Graduation is the wrong time
I sat next to students who walked out of Stanford’s June 14 commencement. As Google CEO Sundar Pichai began his commencement address, roughly 100 students rose and left the stadium, shouting “Free Palestine.” For 10 minutes, a scattered chorus held Palestinian flags, whistled and screamed as he spoke.
Any anxiety I felt that the ceremony might be derailed was put to rest by the pride I felt looking at nearly 6,000 graduates who stayed seated. They knew this was not the time to raise hell. Two of the protest organizers told my friends and me beforehand that decorum has always been the velvet rope the comfortable use to keep the desperate out of the room. Their parents were there, but they wanted to capitalize on the ceremony’s visibility. I understand.

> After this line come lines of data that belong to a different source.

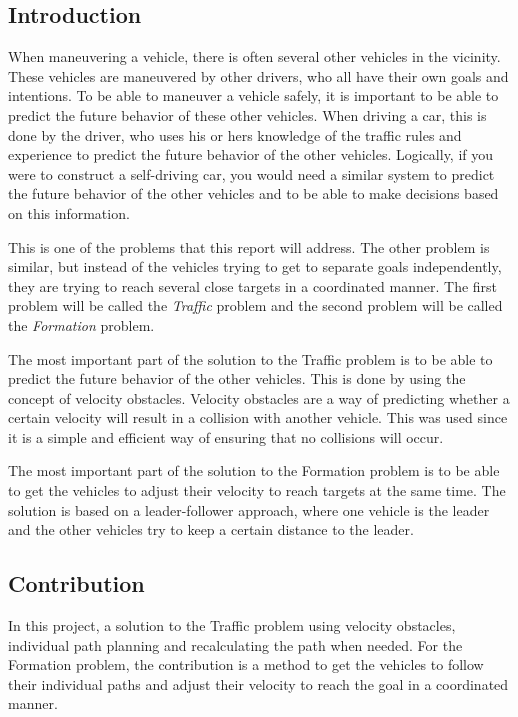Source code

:\documentclass[a4paper,12pt]{article}
\begin{document}
\begin{multicols}{2}

\section{Introduction}
\label{sec:intro}

When maneuvering a vehicle, there is often several other vehicles in the vicinity. These vehicles are maneuvered by other drivers, who all have their own goals and intentions. To be able to maneuver a vehicle safely, it is important to be able to predict the future behavior of these other vehicles. When driving a car, this is done by the driver, who uses his or hers knowledge of the traffic rules and experience to predict the future behavior of the other vehicles. Logically, if you were to construct a self-driving car, you would need a similar system to predict the future behavior of the other vehicles and to be able to make decisions based on this information. 

This is one of the problems that this report will address. The other problem is similar, but instead of the vehicles trying to get to separate goals independently, they are trying to reach several close targets in a coordinated manner. The first problem will be called the \emph{Traffic} problem and the second problem will be called the \emph{Formation} problem.

The most important part of the solution to the Traffic problem is to be able to predict the future behavior of the other vehicles. This is done by using the concept of velocity obstacles. Velocity obstacles are a way of predicting whether a certain velocity will result in a collision with another vehicle. This was used since it is a simple and efficient way of ensuring that no collisions will occur.

The most important part of the solution to the Formation problem is to be able to get the vehicles to adjust their velocity to reach targets at the same time. The solution is based on a leader-follower approach, where one vehicle is the leader and the other vehicles try to keep a certain distance to the leader.



\subsection{Contribution}
In this project, a solution to the Traffic problem using velocity obstacles, individual path planning and recalculating the path when needed. For the Formation problem, the contribution is a method to get the vehicles to follow their individual paths and adjust their velocity to reach the goal in a coordinated manner.


\end{multicols}
\end{document}
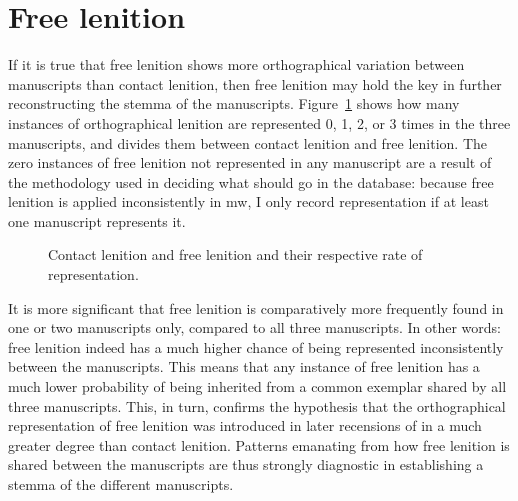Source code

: \section{Free lenition}
\label{sec:points-where-one}
If it is true that free lenition shows more orthographical variation between manuscripts than contact lenition, then free lenition may hold the key in further reconstructing the stemma of the manuscripts. Figure~\ref{fig:contfreelendewi} shows how many instances of orthographical lenition are represented 0, 1, 2, or 3 times in the three manuscripts, and divides them between contact lenition and free lenition. The zero instances of free lenition not represented in any manuscript are a result of the methodology used in deciding what should go in the database: because free lenition is applied inconsistently in \gls{mw}, I only record representation if at least one manuscript represents it.

\begin{figure}[h]
  \centering
  \caption{Contact lenition and free lenition and their respective rate of representation.}
  \label{fig:contfreelendewi}
\end{figure}

%   

It is more significant that free lenition is comparatively more frequently found in one or two manuscripts only, compared to all three manuscripts. In other words: free lenition indeed has a much higher chance of being represented inconsistently between the manuscripts. This means that any instance of free lenition has a much lower probability of being inherited from a common exemplar shared by all three manuscripts. This, in turn, confirms the hypothesis that the orthographical representation of free lenition was introduced in later recensions of  in a much greater degree than contact lenition. Patterns  emanating from how free lenition is shared between the manuscripts are thus strongly diagnostic in establishing a stemma of the different manuscripts.

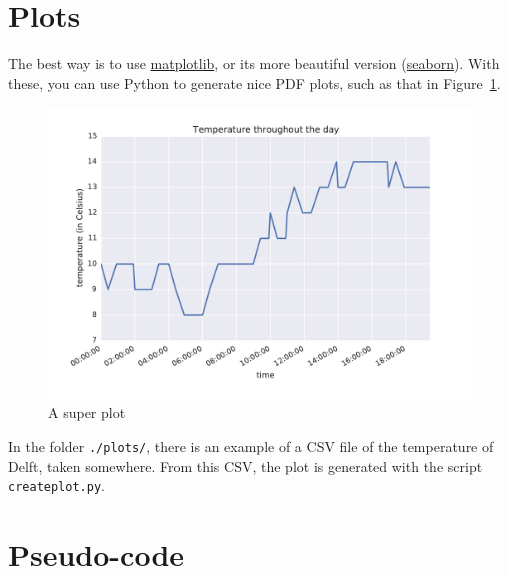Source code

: %
\section{Plots}

The best way is to use \href{http://matplotlib.org}{matplotlib}, or its more beautiful version (\href{http://stanford.edu/~mwaskom/software/seaborn/index.html}{seaborn}).
With these, you can use Python to generate nice PDF plots, such as that in Figure~\ref{fig:myplot}.
\begin{figure}
  \centering
  \includegraphics[width=0.95\linewidth]{plots/myplot.pdf}
  \caption{A super plot}
\label{fig:myplot}
\end{figure}

In the folder \texttt{./plots/}, there is an example of a CSV file of the temperature of Delft, taken somewhere.
From this CSV, the plot is generated with the script \texttt{createplot.py}.


%
\section{Pseudo-code}
\label{sec:code}

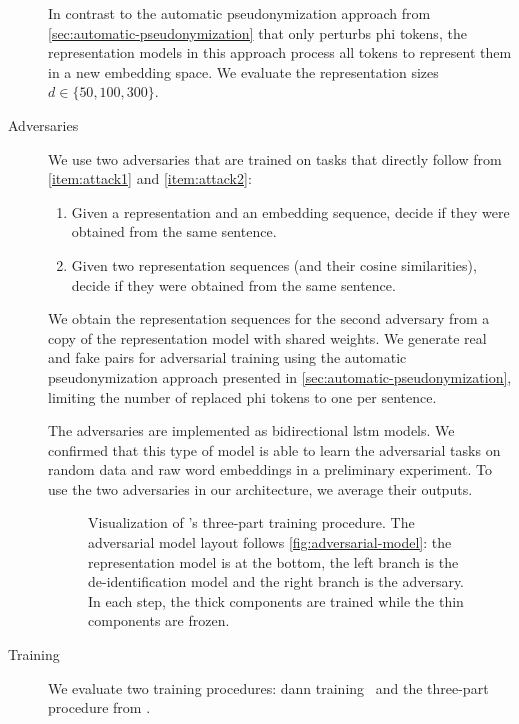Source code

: \begin{description}
    In contrast to the automatic pseudonymization approach from \cref{sec:automatic-pseudonymization} that only perturbs \ac{phi} tokens, the representation models in this approach process all tokens to represent them in a new embedding space.
    We evaluate the representation sizes $d \in \{50, 100, 300\}$. 
    
    \item[Adversaries]
    We use two adversaries that are trained on tasks that directly follow from \ref{item:attack1} and \ref{item:attack2}:
    \begin{enumerate}[label=T\arabic*.,ref=T\arabic*]
        \item Given a representation and an embedding sequence, decide if they were obtained from the same sentence.
        \item Given two representation sequences (and their cosine similarities), decide if they were obtained from the same sentence.
    \end{enumerate}

    We obtain the representation sequences for the second adversary from a copy of the representation model with shared weights.
    We generate real and fake pairs for adversarial training using the automatic pseudonymization approach presented in \cref{sec:automatic-pseudonymization}, limiting the number of replaced \ac{phi} tokens to one per sentence.
    
    The adversaries are implemented as bidirectional \ac{lstm} models.
    We confirmed that this type of model is able to learn the adversarial tasks on random data and raw word embeddings in a preliminary experiment.
    To use the two adversaries in our architecture, we average their outputs.
    
     \begin{figure}
        \centering
        
        \caption[Adversarial training procedure]{%
            Visualization of \citeauthor{feutry2018learning}'s three-part training procedure.
            The adversarial model layout follows \cref{fig:adversarial-model}: the representation model is at the bottom, the left branch is the de-identification model and the right branch is the adversary.
            In each step, the thick components are trained while the thin components are frozen.
        }\label{fig:feutry-training}
    \end{figure}
    
    \item[Training]
    We evaluate two training procedures: \ac{dann} training~\citep{ganin2016domain} and the three-part procedure from \citet{feutry2018learning}.
    

\end{description}
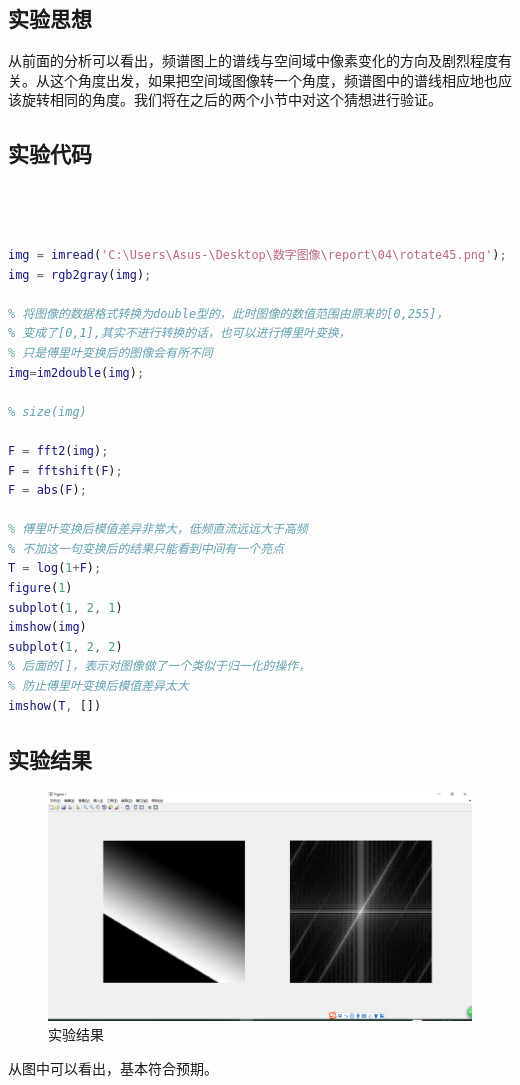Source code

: \documentclass[UTF8]{ctexart}
\begin{document}
        \subsection{实验思想}
            \indent 从前面的分析可以看出，频谱图上的谱线与空间域中像素变化的方向及剧烈程度有关。从这个角度出发，如果把空间域图像转一个角度，频谱图中的谱线相应地也应该旋转相同的角度。我们将在之后的两个小节中对这个猜想进行验证。
        \subsection{实验代码}
            	\begin{lstlisting}[language=Matlab,caption={实验代码},label={broadcast.cpp}]
% reference: https://blog.csdn.net/jiugedexiaodi/article/details/79705308



img = imread('C:\Users\Asus-\Desktop\数字图像\report\04\rotate45.png');
img = rgb2gray(img);

% 将图像的数据格式转换为double型的，此时图像的数值范围由原来的[0,255]，
% 变成了[0,1],其实不进行转换的话，也可以进行傅里叶变换，
% 只是傅里叶变换后的图像会有所不同
img=im2double(img);

% size(img)

F = fft2(img);
F = fftshift(F);
F = abs(F);

% 傅里叶变换后模值差异非常大，低频直流远远大于高频
% 不加这一句变换后的结果只能看到中间有一个亮点
T = log(1+F);
figure(1)
subplot(1, 2, 1)
imshow(img)
subplot(1, 2, 2)
% 后面的[]，表示对图像做了一个类似于归一化的操作，
% 防止傅里叶变换后模值差异太大
imshow(T, [])
            	\end{lstlisting}
                
                
        \subsection{实验结果}
        
            \begin{figure}[htbp]
            	\centering 
                \includegraphics[scale=0.4]{result.png} 
            	\caption{实验结果} 
            	\label{result}
            \end{figure}
            \indent 从图中可以看出，基本符合预期。
            
\end{document}
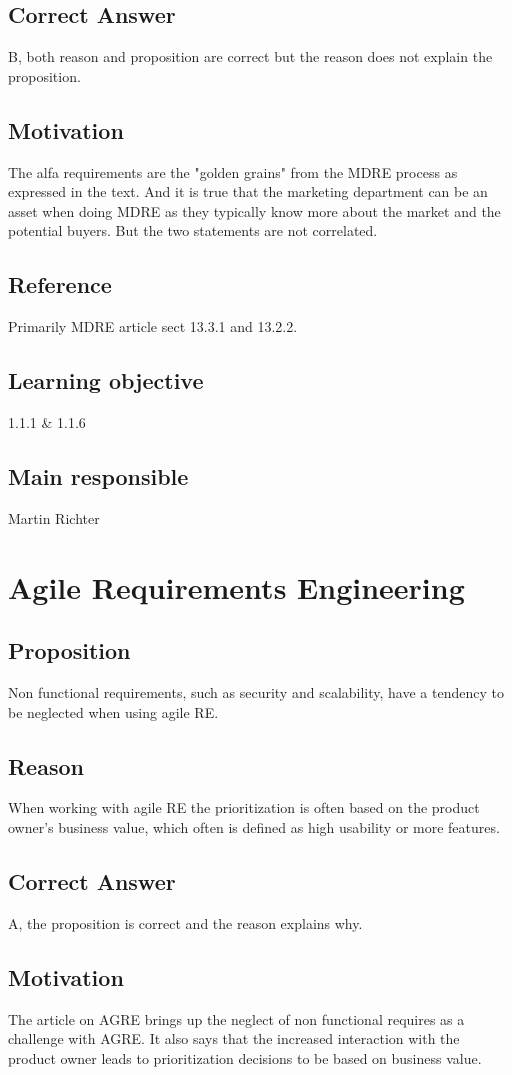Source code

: \documentclass[a4paper]{article}
\begin{document}
\subsection*{Correct Answer}
B, both reason and proposition are correct but the reason does not explain the proposition.
\subsection*{Motivation}
The alfa requirements are the "golden grains" from the MDRE process as expressed in the text. And it is true that the marketing department can be an asset when doing MDRE as they typically know more about the market and the potential buyers. But the two statements are not correlated.
\subsection*{Reference}
Primarily MDRE article sect 13.3.1 and 13.2.2.
\subsection*{Learning objective}
1.1.1 \& 1.1.6
\subsection*{Main responsible}
Martin Richter

\section{Agile Requirements Engineering}
\subsection*{Proposition}
Non functional requirements, such as security and scalability, have a tendency to be neglected when using agile RE. 
\subsection*{Reason}
When working with agile RE the prioritization is often based on the product owner's business value, which often is defined as high usability or more features.
\subsection*{Correct Answer}
A, the proposition is correct and the reason explains why.
\subsection*{Motivation}
The article on AGRE brings up the neglect of non functional requires as a challenge with AGRE. It also says that the increased interaction with the product owner leads to prioritization decisions to be based on business value.
\end{document}
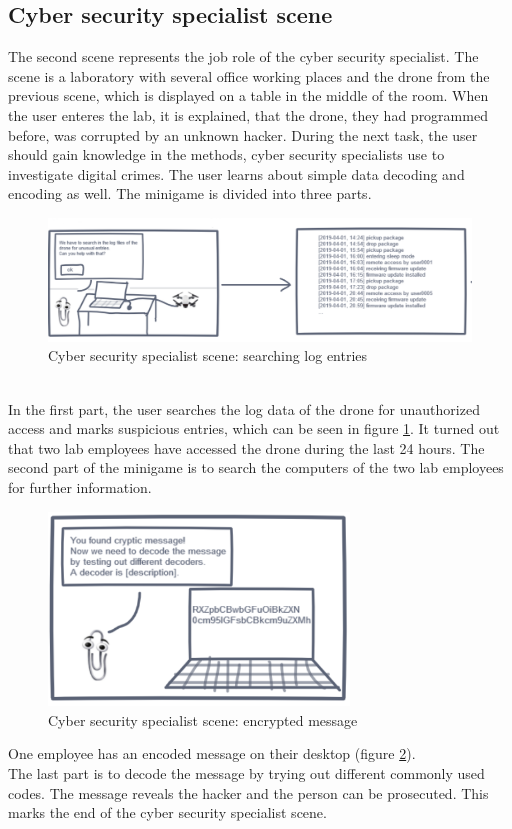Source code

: \subsection{Cyber security specialist scene}
The second scene represents the job role of the cyber security specialist. The scene is a laboratory with several office working places and the drone from the previous scene, which is displayed on a table in the middle of the room. When the user enteres the lab, it is explained, that the drone, they had programmed before, was corrupted by an unknown hacker. During the next task, the user should gain knowledge in the methods, cyber security specialists use to investigate digital crimes. The user learns about simple data decoding and encoding as well. The minigame is divided into three parts. 
\begin{figure}[h!]
  \includegraphics[width=16cm]{kapitel/storyboard/cyber-analyst1.PNG}
  \centering
  \caption{Cyber security specialist scene: searching log entries}
  \label{fig:logscene}
\end{figure}
\\In the first part, the user searches the log data of the drone for unauthorized access and marks suspicious entries, which can be seen in figure \ref{fig:logscene}. It turned out that two lab employees have accessed the drone during the last 24 hours. The second part of the minigame is to search the computers of the two lab employees for further information. 
\begin{figure}[h!]
  \includegraphics[width=8cm]{kapitel/storyboard/cyber-analyst3.PNG}
  \centering
  \caption{Cyber security specialist scene: encrypted message}
  \label{fig:logscene2}
\end{figure}
One employee has an encoded message on their desktop (figure \ref{fig:logscene2}).\\ The last part is to decode the message by trying out different commonly used codes. The message reveals the hacker and the person can be prosecuted. This marks the end of the cyber security specialist scene.

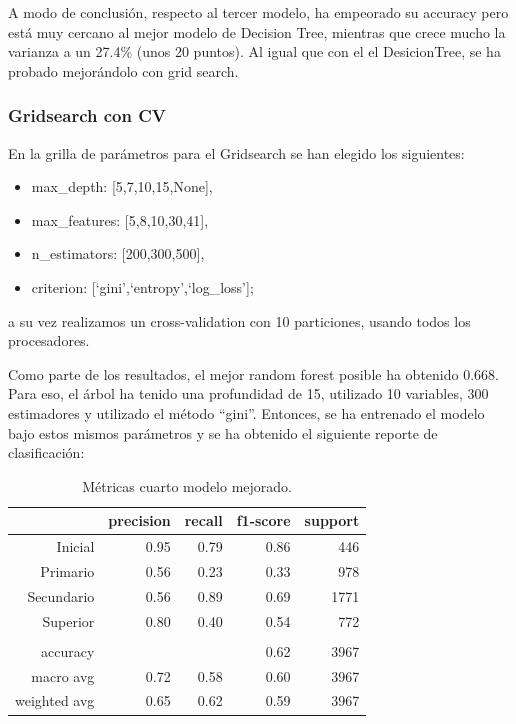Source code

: \documentclass[a4paper]{article}
\begin{document}
            A modo de conclusión, respecto al tercer modelo, ha empeorado su accuracy pero está muy cercano al mejor modelo de Decision Tree, mientras que crece mucho la varianza a un 27.4\% (unos 20 puntos). 
            Al igual que con el el DesicionTree, se ha probado mejorándolo con grid search.

        \subsubsection{Gridsearch con CV}

            En la grilla de parámetros para el Gridsearch se han elegido los siguientes:
            \begin{itemize}
                \item max\_depth: [5,7,10,15,None],
                \item max\_features: [5,8,10,30,41],
                \item n\_estimators: [200,300,500],
                \item criterion: [`gini',`entropy',`log\_loss'];
            \end{itemize}
            a su vez realizamos un cross-validation con 10 particiones, usando todos los procesadores.

           Como parte de los resultados, el mejor random forest posible ha obtenido 0.668. Para eso, el árbol ha tenido una profundidad de 15, utilizado  10  variables,  300  estimadores y utilizado el método ``gini''. Entonces, se ha entrenado el modelo bajo estos mismos parámetros y se ha obtenido el siguiente reporte de clasificación:

            \begin{table}[!ht]
                \centering
                \begin{tabular}{rrrrr}
                    \toprule
                    ~ & precision & recall & f1-score & support \\ \midrule
                    Inicial    & 0.95 & 0.79 & 0.86 & 446 \\
                    Primario   & 0.56 & 0.23 & 0.33 & 978 \\
                    Secundario & 0.56 & 0.89 & 0.69 & 1771 \\
                    Superior   & 0.80 & 0.40 & 0.54 & 772 \\
                    & & & & \\
                    accuracy & & & 0.62 & 3967 \\
                    macro avg & 0.72 & 0.58 & 0.60 & 3967 \\
                    weighted avg & 0.65 & 0.62 & 0.59 & 3967 \\
                    \bottomrule
                \end{tabular}
                \caption{Métricas cuarto modelo mejorado.}
                \label{New fourth model metrics}
            \end{table}
            
\end{document}
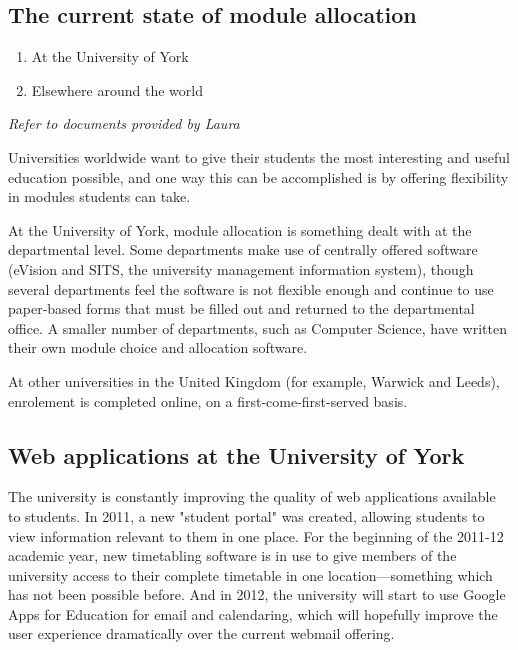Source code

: \documentclass[]{scrartcl}
\begin{document}
\subsection{The current state of module allocation}

\begin{enumerate}
  \item At the University of York
  \item Elsewhere around the world
\end{enumerate}

\textit{Refer to documents provided by Laura}

Universities worldwide want to give their students the most interesting and useful education possible, and one way this can be accomplished is by offering flexibility in modules students can take.

At the University of York, module allocation is something dealt with at the departmental level. Some departments make use of centrally offered software (eVision and SITS, the university management information system), though several departments feel the software is not flexible enough and continue to use paper-based forms that must be filled out and returned to the departmental office. A smaller number of departments, such as Computer Science, have written their own module choice and allocation software.

At other universities in the United Kingdom (for example, Warwick and Leeds), enrolement is completed online, on a first-come-first-served basis.

\subsection{Web applications at the University of York}

The university is constantly improving the quality of web applications available to students. In 2011, a new "student portal" was created, allowing students to view information relevant to them in one place. For the beginning of the 2011-12 academic year, new timetabling software is in use to give members of the university access to their complete timetable in one location---something which has not been possible before. And in 2012, the university will start to use Google Apps for Education for email and calendaring, which will hopefully improve the user experience dramatically over the current webmail offering.
\end{document}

I am the daughter of Soviet refugees who fled a state that decided which moments were sacred and which could be seized. I believe the public square is worth protecting precisely because it can hold disagreement without devouring the people inside it. But if the protesters’ goal was to persuade an audience toward policy change, they failed.
The Stanford audience was not a war cabinet. It was families, many of whom had saved and sacrificed for a single moment they will never get back. The protesters converted what might have been sympathy for the plight of Palestinians into resentment. The people who most want Palestinians to be heard should be the ones most furious about this method.
The protesters chose the drama of villainizing Google over the dignity of restraint and mistook the noise they made for effective communication.There is a time to raise hell. There is also a time to let someone else have their moment. Commencement was the latter. The students who stayed seated understood that instinctively. They are the graduates I will remember.
Olivia Raykhman
Stanford, Class of 2026
Lawsuits aren’t about Israel
In his letter published in the June 12 print edition of J., David Spero is right that “a school’s job is to keep students safe while teaching them about the real world.” But he otherwise misrepresents the May 29 op-ed by Eric Horodas that his letter was in response to. Spero implies that Horodas objects to teaching legitimate criticisms of Israel, but the actual argument is narrower: Jewish students should not be harassed regardless of their views on Israel, and administrators who ignore such harassment should face accountability. That’s a meaningful distinction.
I have not heard of a single successful lawsuit in California against an educator for simply teaching facts about the conflict in Gaza. Meanwhile, the same issue of J. reports that the Sequoia Union High School District settled a lawsuit over incidents that are not matters of political discomfort. One student was brushed off by administrators after a classmate told him that Hamas should kill him and his entire family. A teaching assistant warned a Jewish student that she would “get what she deserved” if she didn’t conceal her Star of David necklace. These are not instances of Zionists conflating legitimate criticism of Israel with antisemitism; they are unambiguous threats that left students with no recourse after administrators repeatedly ignored their complaints.
Spero is right that students’ discomfort with “Free Palestine” buttons or teach-ins is not necessarily a school’s responsibility to manage. But that is not what these lawsuits are about. They are about schools that failed to address children facing genuine antisemitic harassment and threats.
Cliff Bargar
San Francisco
Remembering Rabbi Kelman
In addition to the many pioneering efforts of Rabbi Stuart Kelman mentioned in Sue Fishkoff’s lovely tribute (“Rabbi Stuart Kelman, Conservative pioneer, 84,” June 3) he was part of the Tiferet Project, a consortium of Conservative rabbis who spent two years studying issues of intermarriage, resulting in a groundbreaking book, “A Place in the Tent: Intermarriage and Conservative Judaism.” The group advocated in the book for making “a genuine place” “for intermarried households within the communal tent” because “by doing so, many Jews who feel there is no place for them or for their Jewish children will come to be a vital part of the Conservative synagogue community and, by extension, the larger Jewish community.”
Edmund Case
President, Center for Radically Inclusive Judaism
Newtonville, Mass.
Loved the crossword puzzle
We have enjoyed being longtime subscribers of J. I rely on it to learn about upcoming events and to connect with the community at large.
This week I was pleasantly surprised at what was included within the June 12 issue: a crossword puzzle! While usually letters to the editor are reserved for more serious reflections, I wanted to share with you how much I thoroughly enjoyed working on and completing the puzzle. I especially loved so many Jewish-related clues and I sincerely hope you will continue to include the crossword puzzle as a regular part of the J. moving forward.
Sameya Gewirtz Pasquale
San Jose
One kidney is better than two
Thank you for the uplifting article on organ donation (“Organ donation: One heroic decision can save a life,” June 16). As a living kidney donor, I can honestly say that life with one kidney is better than life with two since both the recipient and I are doing so well after almost 18 years.